2. FEES AND EXPENSES

The Staff observed the following deficiencies under Section 206 of the Advisers Act or Rule 206(4)-8 related to fees and expenses issues potentially causing investors to overpay:

  • Allocation of fees and expenses. The Staff noted that Private Fund Advisers did not allocate shared expenses (e.g., broken-deal, due diligence, annual meeting, consultants, and insurance costs) in a way that was consistent with disclosure to investors or according to policies and procedures. The Staff also found that Private Fund Advisers (i) charged clients for expenses that were not permitted by operating agreements (e.g., adviser-related expenses like salaries of adviser personnel, compliance, regulatory filings, and office expenses), (ii) failed to comply with contractual limits on certain expenses (e.g., legal fees or placement agent fees) that were charged to clients and (iii) failed to follow their own travel and entertainment expense policies.
  • Operating Partners.
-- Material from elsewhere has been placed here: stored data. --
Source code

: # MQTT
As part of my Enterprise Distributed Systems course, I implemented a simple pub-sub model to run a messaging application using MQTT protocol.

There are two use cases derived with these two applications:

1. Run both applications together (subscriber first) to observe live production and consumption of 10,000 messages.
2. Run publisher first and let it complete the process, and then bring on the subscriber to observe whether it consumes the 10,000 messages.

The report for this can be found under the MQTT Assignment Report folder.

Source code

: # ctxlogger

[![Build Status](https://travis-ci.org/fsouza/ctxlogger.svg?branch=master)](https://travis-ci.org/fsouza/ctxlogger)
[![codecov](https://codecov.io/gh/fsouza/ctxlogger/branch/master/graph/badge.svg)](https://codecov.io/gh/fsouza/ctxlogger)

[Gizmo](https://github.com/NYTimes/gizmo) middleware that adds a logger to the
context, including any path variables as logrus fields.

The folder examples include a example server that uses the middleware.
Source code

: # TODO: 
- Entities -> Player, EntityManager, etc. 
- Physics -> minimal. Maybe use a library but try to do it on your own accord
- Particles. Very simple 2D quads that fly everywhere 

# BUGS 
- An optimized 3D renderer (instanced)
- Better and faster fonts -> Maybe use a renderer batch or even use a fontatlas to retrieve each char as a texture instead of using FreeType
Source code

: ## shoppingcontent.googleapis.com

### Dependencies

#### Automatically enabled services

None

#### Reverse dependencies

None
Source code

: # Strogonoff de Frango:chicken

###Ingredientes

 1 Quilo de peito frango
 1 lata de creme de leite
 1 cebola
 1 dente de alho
The Staff observed that Private Fund Advisers did not provide adequate disclosure relating to the role and compensation of individuals who provide services to the private fund or portfolio companies, but are not adviser employees (known as “operating partners”), potentially misleading investors about who bears the costs for these services. Private Fund Advisers should also be clear whether operating partner fees expenses will offset management fees received.
  • Valuation. The Staff noted that Private Fund Advisers did not value client assets in accordance with their valuation processes or in accordance with disclosures to clients, which at times led to overcharging management fees and carried interest.
  • Monitoring/board/deal fees and fee offsets (“Portfolio Company Fees”). The Staff observed that Private Fund Advisers had issues with respect to the receipt of Portfolio Company Fees, e.g., advisers: (i) failed to apply or calculate management fee offsets in accordance with disclosures, including applying offsets to clients that paid no management fees, causing investors to overpay management fees, (ii) disclosed management fee offsets, but did not have adequate policies and procedures to track the receipt of portfolio company fees, including compensation that their operating professionals may have received from portfolio companies, potentially causing investors to overpay or (iii) negotiated long-term monitoring agreements with portfolio companies they controlled and then accelerated the fees upon the sale of the portfolio company without adequate disclosure of the arrangement to investors.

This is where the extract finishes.